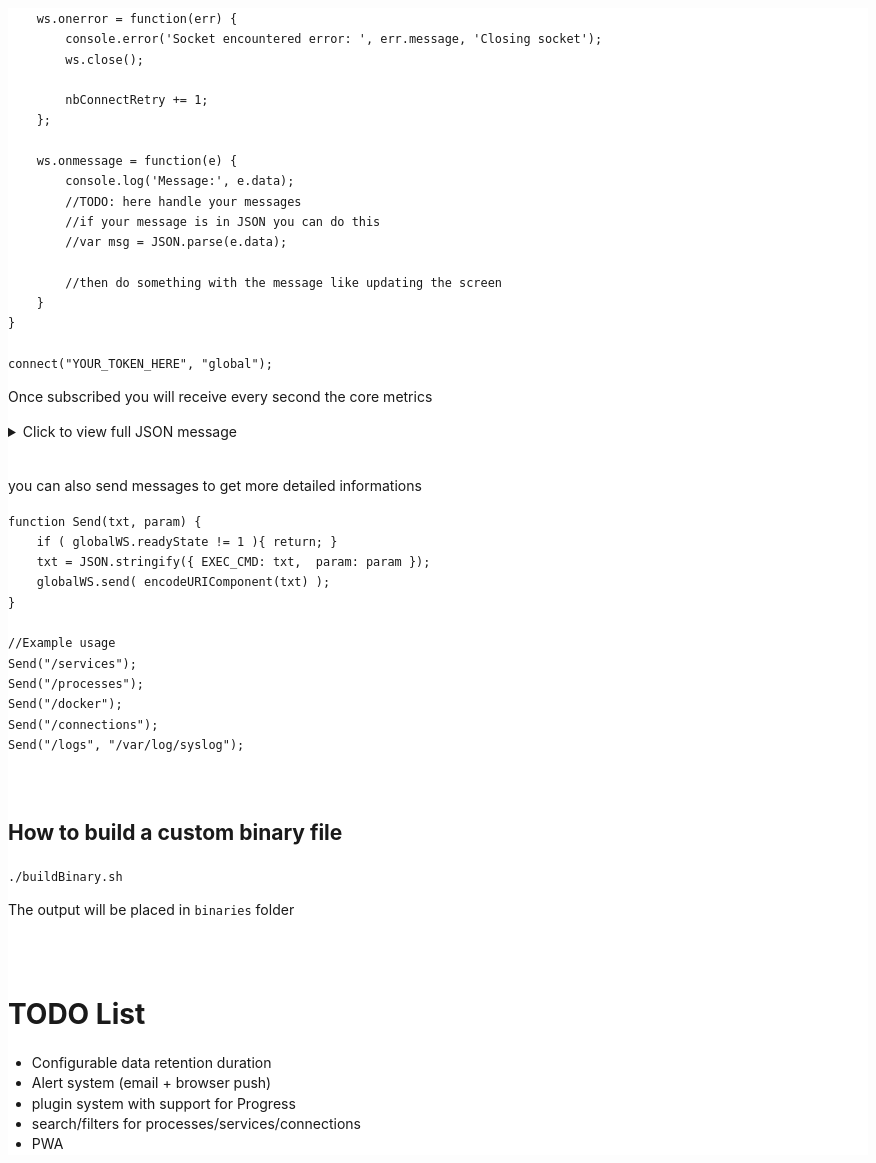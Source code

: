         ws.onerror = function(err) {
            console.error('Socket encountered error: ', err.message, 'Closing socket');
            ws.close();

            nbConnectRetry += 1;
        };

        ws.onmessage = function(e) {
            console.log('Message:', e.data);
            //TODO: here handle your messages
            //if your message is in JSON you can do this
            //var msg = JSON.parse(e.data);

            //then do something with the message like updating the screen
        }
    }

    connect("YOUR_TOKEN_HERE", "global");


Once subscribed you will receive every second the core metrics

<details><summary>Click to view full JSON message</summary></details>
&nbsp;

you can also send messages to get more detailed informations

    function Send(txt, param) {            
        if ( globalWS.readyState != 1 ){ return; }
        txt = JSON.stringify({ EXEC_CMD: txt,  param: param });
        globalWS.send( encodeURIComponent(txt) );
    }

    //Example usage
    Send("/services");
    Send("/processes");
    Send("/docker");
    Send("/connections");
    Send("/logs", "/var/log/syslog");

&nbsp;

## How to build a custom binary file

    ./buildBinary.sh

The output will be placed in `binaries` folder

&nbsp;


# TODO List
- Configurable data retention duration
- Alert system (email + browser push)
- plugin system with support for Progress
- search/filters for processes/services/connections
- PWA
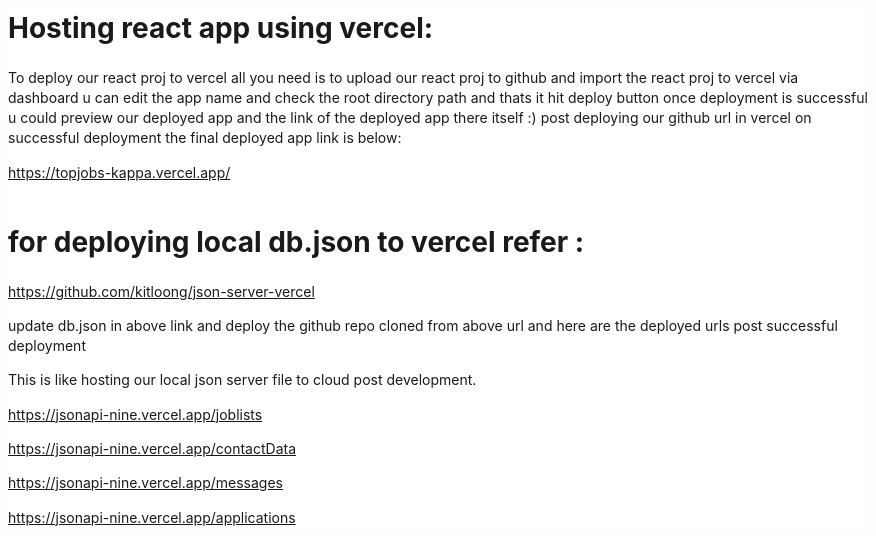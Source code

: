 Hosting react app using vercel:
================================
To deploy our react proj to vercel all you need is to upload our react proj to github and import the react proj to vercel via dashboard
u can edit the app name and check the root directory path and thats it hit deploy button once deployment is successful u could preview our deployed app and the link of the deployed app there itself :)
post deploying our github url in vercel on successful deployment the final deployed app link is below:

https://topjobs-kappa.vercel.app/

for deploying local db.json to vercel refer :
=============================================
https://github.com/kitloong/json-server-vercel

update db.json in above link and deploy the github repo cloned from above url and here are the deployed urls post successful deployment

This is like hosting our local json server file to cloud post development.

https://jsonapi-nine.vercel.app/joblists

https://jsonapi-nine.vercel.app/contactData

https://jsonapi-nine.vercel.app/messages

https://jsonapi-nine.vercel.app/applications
==
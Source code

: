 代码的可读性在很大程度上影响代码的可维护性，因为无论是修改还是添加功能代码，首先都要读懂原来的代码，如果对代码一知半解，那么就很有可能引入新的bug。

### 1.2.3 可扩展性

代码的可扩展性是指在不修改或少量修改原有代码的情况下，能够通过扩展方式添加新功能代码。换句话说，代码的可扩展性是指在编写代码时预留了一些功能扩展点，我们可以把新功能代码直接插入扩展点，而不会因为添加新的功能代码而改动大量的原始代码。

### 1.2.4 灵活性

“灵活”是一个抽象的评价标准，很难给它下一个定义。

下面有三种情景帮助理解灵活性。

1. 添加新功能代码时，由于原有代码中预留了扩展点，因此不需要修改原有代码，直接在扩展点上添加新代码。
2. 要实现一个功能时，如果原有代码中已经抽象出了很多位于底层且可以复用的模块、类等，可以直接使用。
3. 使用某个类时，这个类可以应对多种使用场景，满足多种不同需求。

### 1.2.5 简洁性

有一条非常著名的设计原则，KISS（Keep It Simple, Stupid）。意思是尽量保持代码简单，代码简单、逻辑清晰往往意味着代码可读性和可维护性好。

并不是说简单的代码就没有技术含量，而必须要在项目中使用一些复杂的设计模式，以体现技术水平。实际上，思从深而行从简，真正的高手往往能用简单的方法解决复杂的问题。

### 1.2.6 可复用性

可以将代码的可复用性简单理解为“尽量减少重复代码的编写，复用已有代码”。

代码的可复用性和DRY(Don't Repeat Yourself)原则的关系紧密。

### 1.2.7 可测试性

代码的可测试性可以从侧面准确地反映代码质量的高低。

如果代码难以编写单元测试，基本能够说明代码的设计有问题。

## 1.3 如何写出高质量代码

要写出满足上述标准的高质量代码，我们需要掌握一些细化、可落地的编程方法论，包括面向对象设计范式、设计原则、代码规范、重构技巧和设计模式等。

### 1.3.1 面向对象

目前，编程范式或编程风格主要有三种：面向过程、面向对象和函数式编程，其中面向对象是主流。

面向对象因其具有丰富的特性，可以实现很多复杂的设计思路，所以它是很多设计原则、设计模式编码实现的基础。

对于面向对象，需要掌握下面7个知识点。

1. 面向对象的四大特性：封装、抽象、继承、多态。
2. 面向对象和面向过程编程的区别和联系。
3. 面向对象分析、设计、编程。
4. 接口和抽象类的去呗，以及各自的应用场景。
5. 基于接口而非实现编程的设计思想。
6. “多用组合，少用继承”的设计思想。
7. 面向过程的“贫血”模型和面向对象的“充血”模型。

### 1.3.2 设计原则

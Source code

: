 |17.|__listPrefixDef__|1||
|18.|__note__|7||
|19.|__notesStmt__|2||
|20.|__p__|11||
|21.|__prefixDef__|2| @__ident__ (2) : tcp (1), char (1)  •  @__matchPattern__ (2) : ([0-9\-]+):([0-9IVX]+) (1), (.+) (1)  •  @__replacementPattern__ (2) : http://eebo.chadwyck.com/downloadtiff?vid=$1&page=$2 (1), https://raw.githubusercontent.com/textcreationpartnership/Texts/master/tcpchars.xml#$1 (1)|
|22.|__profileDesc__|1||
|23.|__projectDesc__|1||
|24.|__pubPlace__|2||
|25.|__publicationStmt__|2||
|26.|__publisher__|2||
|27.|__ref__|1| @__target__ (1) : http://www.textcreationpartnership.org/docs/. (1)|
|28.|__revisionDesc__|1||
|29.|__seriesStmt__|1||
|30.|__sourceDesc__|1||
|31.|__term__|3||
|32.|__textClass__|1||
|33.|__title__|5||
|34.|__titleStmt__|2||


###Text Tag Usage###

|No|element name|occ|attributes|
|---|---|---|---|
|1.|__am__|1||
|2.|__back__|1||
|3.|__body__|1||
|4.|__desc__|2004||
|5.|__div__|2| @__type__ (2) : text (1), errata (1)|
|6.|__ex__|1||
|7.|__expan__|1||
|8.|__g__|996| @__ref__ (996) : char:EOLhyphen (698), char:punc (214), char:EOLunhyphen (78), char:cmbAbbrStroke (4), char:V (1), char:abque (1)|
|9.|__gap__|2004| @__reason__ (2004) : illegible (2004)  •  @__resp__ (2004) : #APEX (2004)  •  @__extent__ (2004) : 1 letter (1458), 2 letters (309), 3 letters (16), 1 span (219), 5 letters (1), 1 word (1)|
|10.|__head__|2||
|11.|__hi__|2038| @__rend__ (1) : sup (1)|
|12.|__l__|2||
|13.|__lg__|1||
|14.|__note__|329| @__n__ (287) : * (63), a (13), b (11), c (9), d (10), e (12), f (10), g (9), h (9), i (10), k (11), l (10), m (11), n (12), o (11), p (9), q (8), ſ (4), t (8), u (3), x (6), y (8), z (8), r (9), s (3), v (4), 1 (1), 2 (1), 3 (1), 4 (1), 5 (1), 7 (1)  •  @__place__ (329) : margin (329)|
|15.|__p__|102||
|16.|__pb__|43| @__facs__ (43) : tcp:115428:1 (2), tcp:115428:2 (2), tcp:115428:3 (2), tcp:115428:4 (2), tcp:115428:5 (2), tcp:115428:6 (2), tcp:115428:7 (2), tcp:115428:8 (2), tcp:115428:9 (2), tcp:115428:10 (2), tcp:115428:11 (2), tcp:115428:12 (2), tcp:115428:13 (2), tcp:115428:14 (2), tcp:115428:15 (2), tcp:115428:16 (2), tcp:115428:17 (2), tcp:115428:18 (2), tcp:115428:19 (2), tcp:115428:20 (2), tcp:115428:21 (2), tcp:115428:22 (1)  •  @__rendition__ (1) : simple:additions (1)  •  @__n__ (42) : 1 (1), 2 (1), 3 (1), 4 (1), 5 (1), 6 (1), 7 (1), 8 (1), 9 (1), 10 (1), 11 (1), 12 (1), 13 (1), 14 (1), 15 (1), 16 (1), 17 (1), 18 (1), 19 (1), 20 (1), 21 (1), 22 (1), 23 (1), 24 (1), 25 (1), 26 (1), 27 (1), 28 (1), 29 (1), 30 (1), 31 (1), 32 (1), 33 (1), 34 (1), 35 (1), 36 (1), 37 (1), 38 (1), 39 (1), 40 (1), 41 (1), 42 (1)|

__INSTRUCTIONS TO FOLLOW__: Every line that holds the string "globalWS" must be copied from the records above.

__ANSWER TO THIS EXERCISE__:
        if ( globalWS.readyState != 1 ){ return; }
        globalWS.send( encodeURIComponent(txt) );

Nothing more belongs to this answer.